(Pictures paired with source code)
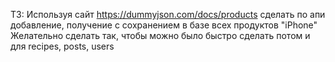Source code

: ТЗ: Используя сайт https://dummyjson.com/docs/products
сделать по апи добавление, получение с сохранением в базе всех продуктов "iPhone"
Желательно сделать так, чтобы можно было быстро сделать потом и для recipes, posts, users
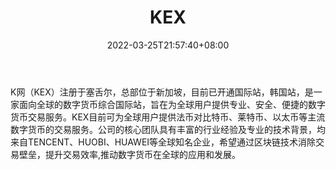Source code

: ﻿---
weight: 
title: "KEX"
description: "K网（KEX）注册于塞舌尔，总部位于新加坡，目前已开通国际站，韩国站，是一家面向全球的数字货币综合国际站，旨在为全球用户提供专业、安全、便捷的数字货币交易服务。"
date: 2022-03-25T21:57:40+08:00
lastmod: 2022-03-25T16:45:40+08:00
draft: false
authors: ["Metabd"]
featuredImage: "kex.webp"
link: ""
tags: ["交易所","KEX"]
categories: ["navigation"]
navigation: ["交易所"]
lightgallery: true
toc: true
pinned: false
recommend: false
recommend1: false
---
K网（KEX）注册于塞舌尔，总部位于新加坡，目前已开通国际站，韩国站，是一家面向全球的数字货币综合国际站，旨在为全球用户提供专业、安全、便捷的数字货币交易服务。KEX目前可为全球用户提供法币对比特币、莱特币、以太币等主流数字货币的交易服务。公司的核心团队具有丰富的行业经验及专业的技术背景，均来自TENCENT、HUOBI、HUAWEI等全球知名企业，希望通过区块链技术消除交易壁垒，提升交易效率,推动数字货币在全球的应用和发展。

**EXERCISE:** Across the entries above, find the lines with the string "false" and copy them.

**RESPONSE:**
draft: false
pinned: false
recommend: false
recommend1: false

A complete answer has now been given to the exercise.